It would be interesting to test it. This would be easy -- just measure pool temperature, the hose outlet temperature, and the flow rate (by timing how long it takes to fill a 5 gallon bucket). This would be a neat experiment to do with the kids.
You can calculate the pool temperature rise from the three measurments above by:

Heat Gain for Day from the hose 
= (HoseFlow)(collection time)(Temp Rise through hose)(Specific heat water)

and,

Pool Temperature rise due to hose
= (Heat Gain for day)/((Weight of pool water)(Specific heat water))

So, for example, if Tpool = 60F, Thoseout = 65F, HoseFlow = 1 gal/min = 8 lb/min

then,
Heat gain for Day (from the sun heated hose) 
= (8 lb/min)(60 min/hr)(6 hrs) (5F rise)( 1 BTU/lb-F) = 14,500 BTU/day

Pool Temperature Rise 
= (14,500 BTU)/((4200*8.2 lbs)(1 BTU/lb-F) ) = 0.4 F rise per for a sunny day

It would also be interesting to see if it makes much of any difference if you distribute the hose on the roof vs laying it out on the ground. It might work a little better on the roof by picking up some heat from the roof surface.
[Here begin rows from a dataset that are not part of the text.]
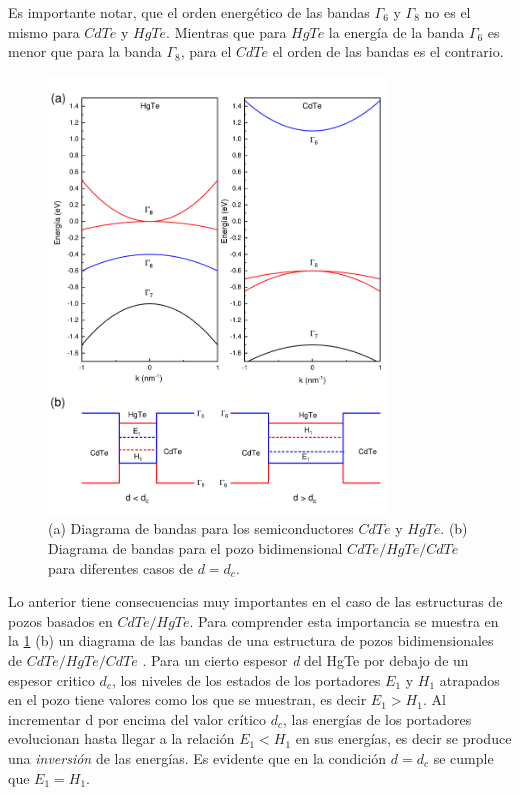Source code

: Es importante notar, que el orden energético de las bandas  $ \Gamma_{6} $ y $ \Gamma_{8} $ no es el mismo para $ CdTe $ y 
$ HgTe $. Mientras que para $ HgTe $ la energía de la banda $ \Gamma_{6} $  es menor que para la banda  $ \Gamma_{8} $, para el 
$ CdTe $ el orden de las bandas es el contrario.

\begin{figure}[h!]
    \centering
    \includegraphics[width=0.8\textwidth]{figures/chap3/band_diagram.pdf}
        \caption{(a) Diagrama de bandas para los semiconductores $ CdTe $ y $ HgTe $. (b) Diagrama de bandas para el pozo
        bidimensional $ CdTe/HgTe/CdTe $ para diferentes casos de $ d = d_{c} $.}
    \label{fig:band_diagram}
\end{figure}

Lo anterior tiene consecuencias muy importantes en el caso de las estructuras de pozos basados en $ CdTe/HgTe $. Para 
comprender esta importancia se muestra en la \ref{fig:band_diagram} (b) un diagrama de las bandas de una estructura de pozos 
bidimensionales de $ CdTe/HgTe/CdTe $ \cite{Bernevig2006}. 
Para un cierto espesor \textit{d} del HgTe por debajo de un espesor critico $ d_{c} $, los niveles de los estados de los 
portadores $ E_{1} $ y $ H_{1} $ atrapados en el pozo tiene valores como los que se muestran, es decir $ E_{1}>H_{1} $. 
Al incrementar d por encima del valor crítico $ d_{c} $, las energías de los portadores evolucionan hasta llegar a la relación 
$ E_{1}<H_{1} $ en sus energías, es decir se produce una \textit{inversión} de las energías. Es evidente que 
en la condición $ d = d_{c} $ se cumple que $ E_{1} = H_{1} $.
The pool cover would be key to making sure you don't lose this overnight.

Gary
www.BuildItSolar.com








Gary
www.BuildItSolar.com


----------



## JAK (Oct 15, 2005)

Depending on the roof though the roof might capture some heat and tranfer it to the hose. That might double its effective area, but perhaps not much better than that. Still, 25-30 sqft is getting up there. Cools your roof also. Great idea for an experiment, especially with kids. Anything that involves water, a bucket, and a stopwatch has to be a great idea for an experiment.


----------



## WisJim (Jan 14, 2004)

Latest issue of Home Power magazine has an article about pool heating.


----------



## ericjeeper (Feb 25, 2006)

you never have to mow around it when it is placed on the roof.plus does not work the pump very hard as it pumps it up then the water pulls itself back down from the roof..


----------



## JAK (Oct 15, 2005)

Would think this 2" ribbed PVC might work very well.

200' x 2" / 12 = 33.3 ft2
200' x 3.14 in2 / 144 = 4.36 ft3 = 34 US.gallons
$312 for 200' = ouch! ???

http://www.pondtechnology.com/pages/hoseandpipe.html


----------



## highlands (Jul 18, 2004)

Kevingr said:


> I have a small pool for the kids in the back yard and would like to experiment with some solar to heat it.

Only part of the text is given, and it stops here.